3.9 Locally Repeated Words
My pet peeve when reading popular YA fiction is how under-edited it can be. I cringe every time someone “suggests a suggestion” or admires the “long length of a leg.” To avoid such jangling prose, the code scans every word within the last thirty. I tried as high as fifty but it reported far too many. I think we can agree that using a rare word within three sentences or a paragraph can trigger a user’s gag reflex, especially on the same line. I thought I was immune to this, but I did it all the time! I was horrified how juvenile it sounded. The biggest trick was weeding out false positives. Clearly, we can already filter adverbs and thats. Any word four characters can easily go undetected. Short, sarcastic echoes in dialog should also be ignored. Lastly, nouns that are the subject of the paragraph should be filtered. This took the longest to train. I left in weak words like “started”, “wanted”, “needed”, or “going” because they should be pulled like weeds. Gerunds are tricky. I left them for the reader to decide because one might be used in verb form like “computing” below. I also matched different forms of a word like “managed by a manager.” This had the interesting side effect of triggering on rhymes as well. I removed one instance of “clicking” and “licking” to avoid sounding like an Edgar Alan Poe poem.

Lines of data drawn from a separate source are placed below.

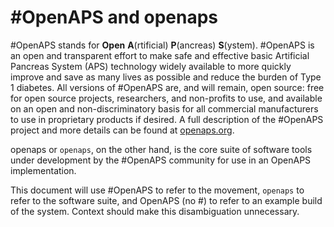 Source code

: # #OpenAPS and openaps

\#OpenAPS stands for **Open** **A**(rtificial) **P**(ancreas) **S**(ystem). #OpenAPS is an open and transparent effort to make safe and effective basic Artificial Pancreas System (APS) technology widely available to more quickly improve and save as many lives as possible and reduce the burden of Type 1 diabetes. All versions of #OpenAPS are, and will remain, open source: free for open source projects, researchers, and non-profits to use, and available on an open and non-discriminatory basis for all commercial manufacturers to use in proprietary products if desired. A full description of the \#OpenAPS project and more details can be found at [openaps.org](http://openaps.org/).

openaps or `openaps`, on the other hand, is the core suite of software tools under development by the #OpenAPS community for use in an OpenAPS implementation.

This document will use \#OpenAPS to refer to the movement, `openaps` to refer to the software suite, and OpenAPS (no \#) to refer to an example build of the system. Context should make this disambiguation unnecessary.
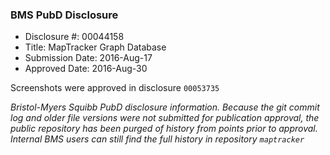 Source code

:### BMS PubD Disclosure

* Disclosure #: 00044158
* Title: MapTracker Graph Database
* Submission Date: 2016-Aug-17
* Approved Date: 2016-Aug-30

Screenshots were approved in disclosure `00053735`

_Bristol-Myers Squibb PubD disclosure information. Because the git
commit log and older file versions were not submitted for publication
approval, the public repository has been purged of history from points
prior to approval. Internal BMS users can still find the full
history in repository `maptracker`_
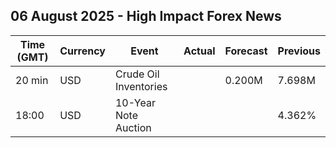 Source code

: ## 06 August 2025 - High Impact Forex News

| Time (GMT) | Currency | Event | Actual | Forecast | Previous |
|------|----------|-------|--------|----------|----------|
| 20 min | USD | Crude Oil Inventories |  | 0.200M | 7.698M |
| 18:00 | USD | 10-Year Note Auction |  |  | 4.362% |
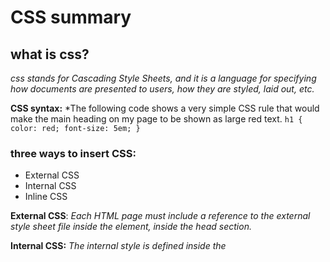 # CSS summary
## what is css?
*css stands for Cascading Style Sheets, and it is a language for specifying how documents are presented to users, how they are styled, laid out, etc.*
 
 **CSS syntax:** *The following code shows a very simple CSS rule that would make the main heading on my page to be shown as large red text.
`h1 {
    color: red;
    font-size: 5em;
}`

### three ways to insert CSS:
- External CSS
- Internal CSS
- Inline CSS

**External CSS**: *Each HTML page must include a reference to the external style sheet file inside the <link> element, inside the head section.* 

**Internal CSS:** *The internal style is defined inside the <style> element, inside the head section.*

**Inline CSS:** *To use inline styles, add the style attribute to the relevant element. The style attribute can contain any CSS property.*
### CSS syntax
- Set the text color with a HEX value:

`body {color: #92a8d1;}`
- Set the text color with an RGB value:

`body {color: rgb(201, 76, 76);}`
 - Set the text color with an RGBA value:

`body {color: rgba(201, 76, 76, 0.6);} `
- Set the text color with a HSL value:

`body {color: hsl(89, 43%, 51%);}`
- Set the text color with a HSLA value:

`body {color: hsla(89, 43%, 51%, 0.6);}`

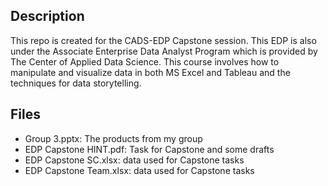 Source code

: ## Description
This repo is created for the CADS-EDP Capstone session. This EDP is also under the Associate Enterprise Data Analyst Program which is provided by The Center of Applied Data Science. This course involves how to manipulate and visualize data in both MS Excel and Tableau and the techniques for data storytelling.

## Files 
- Group 3.pptx: The products from my group
- EDP Capstone HINT.pdf: Task for Capstone and some drafts
- EDP Capstone SC.xlsx: data used for Capstone tasks
- EDP Capstone Team.xlsx: data used for Capstone tasks
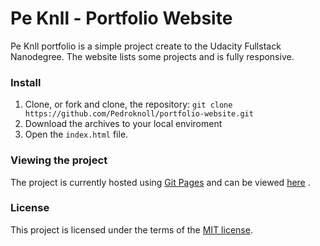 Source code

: # Pe Knll - Portfolio Website
Pe Knll portfolio is a simple project create to the Udacity Fullstack Nanodegree. The website lists some projects and is fully responsive.

### Install
1. Clone, or fork and clone, the repository:
`git clone https://github.com/Pedroknoll/portfolio-website.git`
2. Download the archives to your local enviroment
3. Open the `index.html` file.

### Viewing the project
The project is currently hosted using  [Git Pages](https://pages.github.com/) and can be viewed [here](https://pedroknoll.github.io/portfolio-website/) .

### License
This project is licensed under the terms of the [MIT license](https://github.com/Pedroknoll/portfolio-website/blob/master/LICENSE).
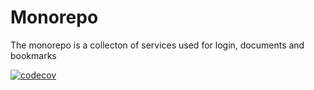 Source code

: # Monorepo

The monorepo is a collecton of services used for login, documents and bookmarks

[![codecov](https://codecov.io/gh/bihe/monorepo/branch/main/graph/badge.svg)](https://codecov.io/gh/bihe/monorepo)

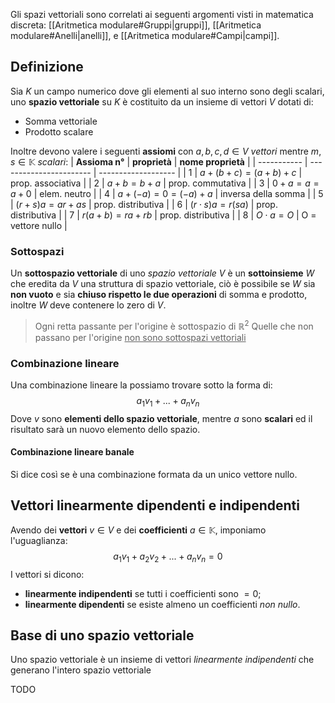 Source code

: Gli spazi vettoriali sono correlati ai seguenti argomenti visti in matematica discreta: [[Aritmetica modulare#Gruppi|gruppi]], [[Aritmetica modulare#Anelli|anelli]], e [[Aritmetica modulare#Campi|campi]].

## Definizione
Sia $K$ un campo numerico dove gli elementi al suo interno sono degli scalari, uno **spazio vettoriale** su $K$ è costituito da un insieme di vettori $V$ dotati di:
- Somma vettoriale
- Prodotto scalare

Inoltre devono valere i seguenti **assiomi** con $a,b,c,d\in V$ _vettori_ mentre $m,s\in \mathbb{K}$ _scalari_: 
| **Assioma n°** | **proprietà**               | **nome proprietà**      |
| ----------- | ----------------------- | ------------------- |
| 1           | $a+(b+c) = (a+b)+c$   | prop. associativa   |
| 2           | $a+b = b+a$           | prop. commutativa   |
| 3           | $0+a = a = a+0$       | elem. neutro        |
| 4           | $a+(-a) = 0 = (-a)+a$ | inversa della somma |
| 5           | $(r+s)a = ar + as$    | prop. distributiva  |
| 6           | $(r\cdot s)a = r(sa)$ | prop. distributiva  |
| 7           | $r(a+b) = ra+rb$      | prop. distributiva  |
| 8           | $O \cdot a = O$       | O = vettore nullo   |

### Sottospazi
Un **sottospazio vettoriale** di uno _spazio vettoriale_ $V$ è un **sottoinsieme** $W$ che eredita da $V$ una struttura di spazio vettoriale, ciò è possibile se $W$ sia **non vuoto** e sia **chiuso rispetto le due operazioni** di somma e prodotto, inoltre $W$ deve contenere lo zero di $V$.

>Ogni retta passante per l'origine è sottospazio di $\mathbb{R}^2$ 
>Quelle che non passano per l'origine <u>non sono sottospazi vettoriali</u>

### Combinazione lineare
Una combinazione lineare la possiamo trovare sotto la forma di:
$$a_1v_1+...+a_nv_n$$
Dove $v$ sono **elementi dello spazio vettoriale**, mentre $a$ sono **scalari** ed il risultato sarà un nuovo elemento dello spazio.

#### Combinazione lineare banale
Si dice così se è una combinazione formata da un unico vettore nullo.

## Vettori linearmente dipendenti e indipendenti
Avendo dei **vettori** $v \in V$ e dei **coefficienti** $a\in\mathbb{K}$, imponiamo l'uguaglianza:
$$a_1v_1+a_2v_2+...+a_nv_n=0$$
I vettori si dicono:
- **linearmente indipendenti** se tutti i coefficienti sono $= 0$;
- **linearmente dipendenti** se esiste almeno un coefficienti _non nullo_.

## Base di uno spazio vettoriale
Uno spazio vettoriale è un insieme di vettori _linearmente indipendenti_ che generano l'intero spazio vettoriale

TODO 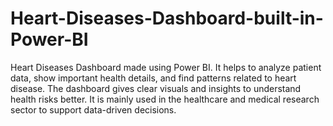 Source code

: # Heart-Diseases-Dashboard-built-in-Power-BI
Heart Diseases Dashboard made using Power BI. It helps to analyze patient data, show important health details, and find patterns related to heart disease. The dashboard gives clear visuals and insights to understand health risks better. It is mainly used in the healthcare and medical research sector to support data-driven decisions.
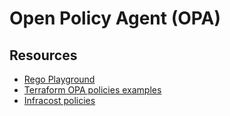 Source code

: # Open Policy Agent (OPA)

## Resources

- [Rego Playground](https://play.openpolicyagent.org/)
- [Terraform OPA policies examples](https://github.com/Scalr/sample-tf-opa-policies/)
- [Infracost policies](https://www.infracost.io/docs/integrations/open_policy_agent/)
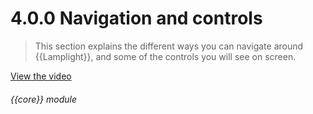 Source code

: # 4.0.0    Navigation and controls

> This section explains the different ways you can navigate around {{Lamplight}}, and some of the controls you will see on screen. 

 

[View the video](/help/video/id/2)
###### {{core}} module

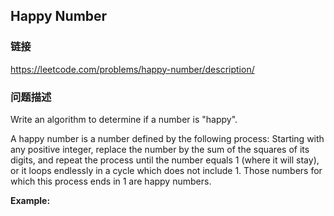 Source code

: ## Happy Number  
### 链接  
https://leetcode.com/problems/happy-number/description/  
### 问题描述
Write an algorithm to determine if a number is &quot;happy&quot;.

A happy number is a number defined by the following process: Starting with any positive integer, replace the number by the sum of the squares of its digits, and repeat the process until the number equals 1 (where it will stay), or it loops endlessly in a cycle which does not include 1. Those numbers for which this process ends in 1 are happy numbers.

**Example:&nbsp;**
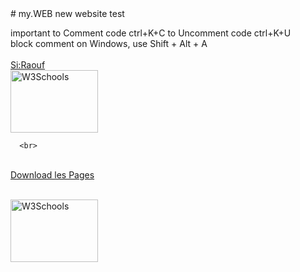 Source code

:  <head><link rel = "icon" href = "https://tarek-bg.github.io/web/bookhtml/img/iconHasdrubalV2_15p.gif"  type = "image/x-icon"> </head>
# my.WEB
new website test

important
to Comment code   ctrl+K+C
to Uncomment code    ctrl+K+U
<BR>
block comment on Windows, use Shift + Alt + A 
<br>
<br><a href="https://tarek-bg.github.io/web/archi/plage.jpg" download>Si:Raouf</a>
<br>
      <a href="https://tarek-bg.github.io/web/archi/plage.mp4" target="_blank" position="absolute">
        <img src="https://tarek-bg.github.io/web/archi/plage.jpg" alt="W3Schools" width="140" height="100"></img>
      </a>

      <br>
<br><a href="https://tarek-bg.github.io/web/archi/HAM052024.zip" download>Download les Pages</a>
    <br>



<br>
      <a href="https://tarek-bg.github.io/web/archi/fethi.webm" target="_blank" position="absolute">
        <img src="https://tarek-bg.github.io/web/archi/piscine.jpg" alt="W3Schools" width="140" height="100">
      </a> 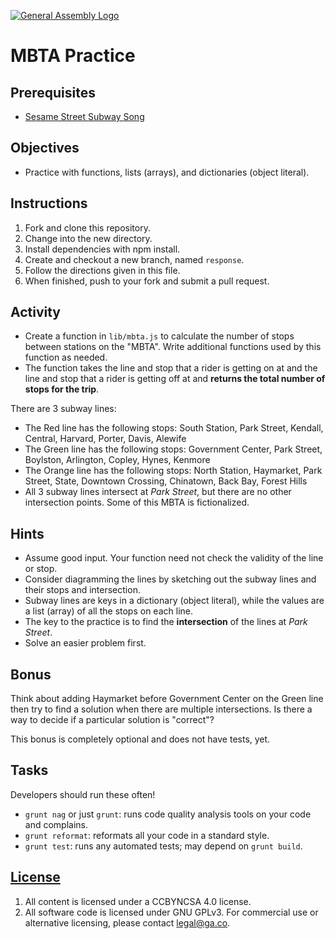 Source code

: [![General Assembly Logo](https://camo.githubusercontent.com/1a91b05b8f4d44b5bbfb83abac2b0996d8e26c92/687474703a2f2f692e696d6775722e636f6d2f6b6538555354712e706e67)](https://generalassemb.ly/education/web-development-immersive)

# MBTA Practice

## Prerequisites
-   [Sesame Street Subway Song](https://www.youtube.com/watch?v=mNBVTCJ9Dks)

## Objectives

-   Practice with functions, lists (arrays), and dictionaries (object literal).

## Instructions

1.  Fork and clone this repository.
1.  Change into the new directory.
1.  Install dependencies with npm install.
1.  Create and checkout a new branch, named `response`.
1.  Follow the directions given in this file.
1.  When finished, push to your fork and submit a pull request.

## Activity

-   Create a function in `lib/mbta.js` to calculate the number of stops between
 stations on the "MBTA". Write additional functions used by this function as
 needed.
-   The function takes the line and stop that a rider is getting on at and the
 line and stop that a rider is getting off at and **returns the total number of
 stops for the trip**.

There are 3 subway lines:

-   The Red line has the following stops: South Station, Park Street, Kendall,
 Central, Harvard, Porter, Davis, Alewife
-   The Green line has the following stops: Government Center, Park Street,
 Boylston, Arlington, Copley, Hynes, Kenmore
-   The Orange line has the following stops:  North Station, Haymarket,
Park Street, State, Downtown Crossing, Chinatown, Back Bay, Forest Hills
-   All 3 subway lines intersect at *Park Street*, but there are no other
 intersection points. Some of this MBTA is fictionalized.

 ## Hints

 -   Assume good input.  Your function need not check the validity of the line or
  stop.
 -   Consider diagramming the lines by sketching out the subway lines and their
  stops and intersection.
 -   Subway lines are keys in a dictionary (object literal), while the values are
  a list (array) of all the stops on each line.
 -   The key to the practice is to find the **intersection** of the lines at
  *Park Street*.
 -   Solve an easier problem first.

## Bonus

Think about adding Haymarket before Government Center on the Green line then try
 to find a solution when there are multiple intersections.
Is there a way to decide if a particular solution is "correct"?

This bonus is completely optional and does not have tests, yet.

## Tasks

Developers should run these often!

-   `grunt nag` or just `grunt`: runs code quality analysis tools on your code
    and complains.
-   `grunt reformat`: reformats all your code in a standard style.
-   `grunt test`: runs any automated tests; may depend on `grunt build`.

## [License](LICENSE)

1.  All content is licensed under a CC­BY­NC­SA 4.0 license.
1.  All software code is licensed under GNU GPLv3. For commercial use or
    alternative licensing, please contact legal@ga.co.
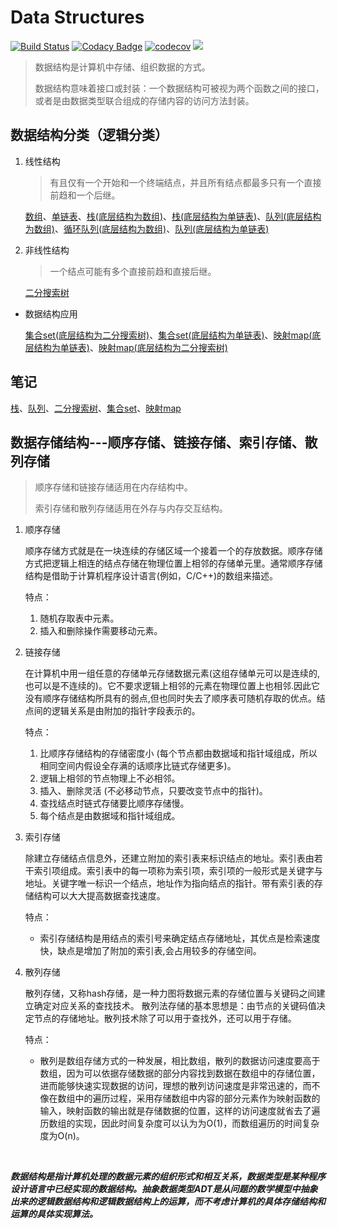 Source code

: # Data Structures

[![Build Status](https://travis-ci.org/zwfang/serendipity.svg?branch=master)](https://travis-ci.org/zwfang/serendipity)
[![Codacy Badge](https://api.codacy.com/project/badge/Grade/97bd89b51f684d3a8ebb9b1b93887665)](https://www.codacy.com/app/zwfang/serendipity?utm_source=github.com&amp;utm_medium=referral&amp;utm_content=zwfang/serendipity&amp;utm_campaign=Badge_Grade)
[![codecov](https://codecov.io/gh/zwfang/serendipity/branch/master/graph/badge.svg)](https://codecov.io/gh/zwfang/serendipity)
[![](https://img.shields.io/badge/python-3.7-blue.svg?logo=appveyor&style=flat)](https://img.shields.io/badge/python-3.7-blue.svg?logo=appveyor&style=flat)

 > 数据结构是计算机中存储、组织数据的方式。
 > 
 > 数据结构意味着接口或封装：一个数据结构可被视为两个函数之间的接口，或者是由数据类型联合组成的存储内容的访问方法封装。


## 数据结构分类（逻辑分类）
1. 线性结构
    > 有且仅有一个开始和一个终端结点，并且所有结点都最多只有一个直接前趋和一个后继。 

    [数组](serendipity/linear_structures/array.py)、[单链表](serendipity/linear_structures/singly_linked_list.py)、[栈(底层结构为数组)](serendipity/linear_structures/array_stack.py)、[栈(底层结构为单链表)](serendipity/linear_structures/singly_linked_list_stack.py)、[队列(底层结构为数组)](serendipity/linear_structures/queue.py)、[循环队列(底层结构为数组)](serendipity/linear_structures/loop_queue.py)、[队列(底层结构为单链表)](serendipity/linear_structures/singly_linked_list_queue.py)

2. 非线性结构
    > 一个结点可能有多个直接前趋和直接后继。

    [二分搜索树](serendipity/tree_structures/bst.py)


*  数据结构应用

    [集合set(底层结构为二分搜索树)](serendipity/set_and_map/bst_set.py)、[集合set(底层结构为单链表)](serendipity/set_and_map/singly_linked_list_set.py)、[映射map(底层结构为单链表)](serendipity/set_and_map/singly_linked_list_map.py)、[映射map(底层结构为二分搜索树)](serendipity/set_and_map/bst_map.py)

## 笔记
[栈](docs/singly_linked_list_stack.md)、[队列](docs/singly_linked_list_queue.md)、[二分搜索树](docs/binary_search_tree.md)、[集合set](docs/set_time_complexity_analyse.md)、[映射map](docs/map_analyse.md)

## 数据存储结构---顺序存储、链接存储、索引存储、散列存储
>  顺序存储和链接存储适用在内存结构中。
> 
> 索引存储和散列存储适用在外存与内存交互结构。
1. 顺序存储

    顺序存储方式就是在一块连续的存储区域一个接着一个的存放数据。顺序存储方式把逻辑上相连的结点存储在物理位置上相邻的存储单元里。通常顺序存储结构是借助于计算机程序设计语言(例如，C/C++)的数组来描述。

    特点：
    1. 随机存取表中元素。
    2. 插入和删除操作需要移动元素。

2. 链接存储

    在计算机中用一组任意的存储单元存储数据元素(这组存储单元可以是连续的,也可以是不连续的)。它不要求逻辑上相邻的元素在物理位置上也相邻.因此它没有顺序存储结构所具有的弱点,但也同时失去了顺序表可随机存取的优点。结点间的逻辑关系是由附加的指针字段表示的。

    特点：
    1. 比顺序存储结构的存储密度小 (每个节点都由数据域和指针域组成，所以相同空间内假设全存满的话顺序比链式存储更多)。 
    2. 逻辑上相邻的节点物理上不必相邻。 
    3. 插入、删除灵活 (不必移动节点，只要改变节点中的指针)。 
    4. 查找结点时链式存储要比顺序存储慢。
    5. 每个结点是由数据域和指针域组成。

3. 索引存储

    除建立存储结点信息外，还建立附加的索引表来标识结点的地址。索引表由若干索引项组成。索引表中的每一项称为索引项，索引项的一般形式是关键字与地址。关键字唯一标识一个结点，地址作为指向结点的指针。带有索引表的存储结构可以大大提高数据查找速度。

    特点：
    * 索引存储结构是用结点的索引号来确定结点存储地址，其优点是检索速度快，缺点是增加了附加的索引表,会占用较多的存储空间。

4. 散列存储

    散列存储，又称hash存储，是一种力图将数据元素的存储位置与关键码之间建立确定对应关系的查找技术。
    散列法存储的基本思想是：由节点的关键码值决定节点的存储地址。散列技术除了可以用于查找外，还可以用于存储。

    特点：
    * 散列是数组存储方式的一种发展，相比数组，散列的数据访问速度要高于数组，因为可以依据存储数据的部分内容找到数据在数组中的存储位置，进而能够快速实现数据的访问，理想的散列访问速度是非常迅速的，而不像在数组中的遍历过程，采用存储数组中内容的部分元素作为映射函数的输入，映射函数的输出就是存储数据的位置，这样的访问速度就省去了遍历数组的实现，因此时间复杂度可以认为为O(1)，而数组遍历的时间复杂度为O(n)。

<br/>

***数据结构是指计算机处理的数据元素的组织形式和相互关系，数据类型是某种程序设计语言中已经实现的数据结构。抽象数据类型ADT是从问题的数学模型中抽象出来的逻辑数据结构和逻辑数据结构上的运算，而不考虑计算机的具体存储结构和运算的具体实现算法。***

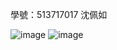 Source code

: 學號：513717017 沈佩如

![image](https://github.com/user-attachments/assets/1397caf8-24be-442e-8623-aa91be7bc89e)
![image](https://github.com/user-attachments/assets/ff09db41-7b62-4ccf-adf3-4793febd3109)
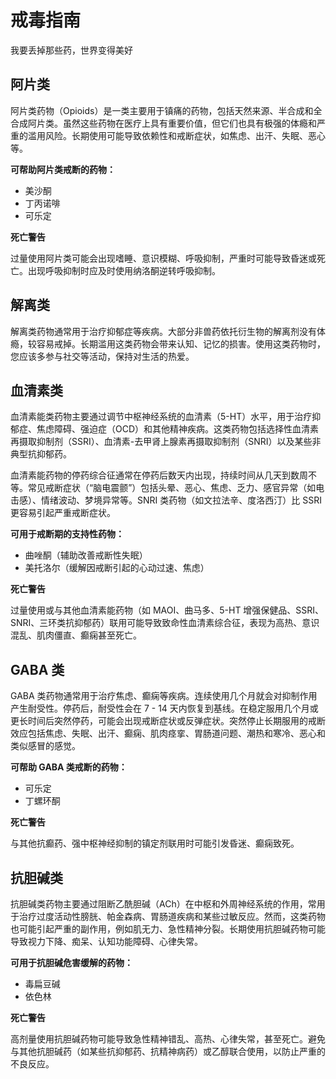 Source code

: # 戒毒指南

我要丢掉那些药，世界变得美好

## 阿片类

阿片类药物（Opioids）是一类主要用于镇痛的药物，包括天然来源、半合成和全合成阿片类。虽然这些药物在医疗上具有重要价值，但它们也具有极强的体瘾和严重的滥用风险。长期使用可能导致依赖性和戒断症状，如焦虑、出汗、失眠、恶心等。

**可帮助阿片类戒断的药物：**

- 美沙酮
- 丁丙诺啡
- 可乐定

**死亡警告**

过量使用阿片类可能会出现嗜睡、意识模糊、呼吸抑制，严重时可能导致昏迷或死亡。出现呼吸抑制时应及时使用纳洛酮逆转呼吸抑制。

## 解离类

解离类药物通常用于治疗抑郁症等疾病。大部分非兽药依托衍生物的解离剂没有体瘾，较容易戒掉。长期滥用这类药物会带来认知、记忆的损害。使用这类药物时，您应该多参与社交等活动，保持对生活的热爱。

## 血清素类

血清素能类药物主要通过调节中枢神经系统的血清素（5-HT）水平，用于治疗抑郁症、焦虑障碍、强迫症（OCD）和其他精神疾病。这类药物包括选择性血清素再摄取抑制剂（SSRI）、血清素-去甲肾上腺素再摄取抑制剂（SNRI）以及某些非典型抗抑郁药。

血清素能药物的停药综合征通常在停药后数天内出现，持续时间从几天到数周不等。常见戒断症状（“脑电震颤”）包括头晕、恶心、焦虑、乏力、感官异常（如电击感）、情绪波动、梦境异常等。SNRI 类药物（如文拉法辛、度洛西汀）比 SSRI 更容易引起严重戒断症状。

**可用于戒断期的支持性药物：**

- 曲唑酮（辅助改善戒断性失眠）
- 美托洛尔（缓解因戒断引起的心动过速、焦虑）

**死亡警告**

过量使用或与其他血清素能药物（如 MAOI、曲马多、5-HT 增强保健品、SSRI、SNRI、三环类抗抑郁药）联用可能导致致命性血清素综合征，表现为高热、意识混乱、肌肉僵直、癫痫甚至死亡。

## GABA 类

GABA 类药物通常用于治疗焦虑、癫痫等疾病。连续使用几个月就会对抑制作用产生耐受性。停药后，耐受性会在 7 - 14 天内恢复到基线。在稳定服用几个月或更长时间后突然停药，可能会出现戒断症状或反弹症状。突然停止长期服用的戒断效应包括焦虑、失眠、出汗、癫痫、肌肉痉挛、胃肠道问题、潮热和寒冷、恶心和类似感冒的感觉。

**可帮助 GABA 类戒断的药物：**

- 可乐定
- 丁螺环酮

**死亡警告**

与其他抗癫药、强中枢神经抑制的镇定剂联用时可能引发昏迷、癫痫致死。

## 抗胆碱类

抗胆碱类药物主要通过阻断乙酰胆碱（ACh）在中枢和外周神经系统的作用，常用于治疗过度活动性膀胱、帕金森病、胃肠道疾病和某些过敏反应。然而，这类药物也可能引起严重的副作用，例如肌无力、急性精神分裂。长期使用抗胆碱药物可能导致视力下降、痴呆、认知功能障碍、心律失常。

**可用于抗胆碱危害缓解的药物：**

- 毒扁豆碱
- 依色林

**死亡警告**

高剂量使用抗胆碱药物可能导致急性精神错乱、高热、心律失常，甚至死亡。避免与其他抗胆碱药（如某些抗抑郁药、抗精神病药）或乙醇联合使用，以防止严重的不良反应。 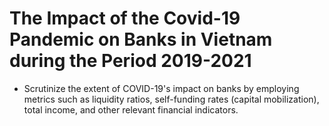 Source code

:# The Impact of the Covid-19 Pandemic on Banks in Vietnam during the Period 2019-2021

- Scrutinize the extent of COVID-19's impact on banks by employing metrics such as liquidity ratios, self-funding rates (capital mobilization), total income, and other relevant financial indicators.
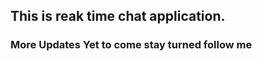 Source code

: <div>
  <h2>This is reak time chat application.</h2>
  <h3>More Updates Yet to come stay turned follow me</h3>
</div>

Locally Repeated Words (marked with *)
Instead of turning toward the Manhattan ferry he steered the opposite direction toward* a sea of warehouses
Gravel spit as he spun the vehicle toward* the Holland Tunnel
As Maia rode through town she passed the boarded up Wal Mart a reminder of how rough* times were and how much she needed this job
How did you feel when Beijing started* dumping US debt
It’s going to hurt for a while but we’re all going* to survive
The archaeology department needed* a tech to run their magnetosonic probe equipment for a dig site this summer
They draft plans manage* budgets and oversee all the contractors to bring their vision to life
You can’t possibly judge* her work qualifications from trivia and pretty eyes that bat their lashes at you
Parallel computing* is like harnessing a hundred bunnies for the same task
I can’t thank you enough* Greta
We need to suppress this until we can have a plan to deal with the dislocation it’s going* to cause
Who could afford* not to
There are still a few false matches left to ignore, but the ugly ones it finds are well worth the effort.
I thoroughly enjoyed writing and using this tool on my latest story. I even went back to “The K2 Virus” to trim the repeated words and fix compounds. I felt much better about the quality of my writing when I was finished, and I think any novelist would benefit. I decided to give it away for beta testing to people during NaNoWriMo this November and perhaps charge $5 a copy after that. Since I don’t have a Mac and they don’t support executable jar files, I can only support it on Window 8 and above.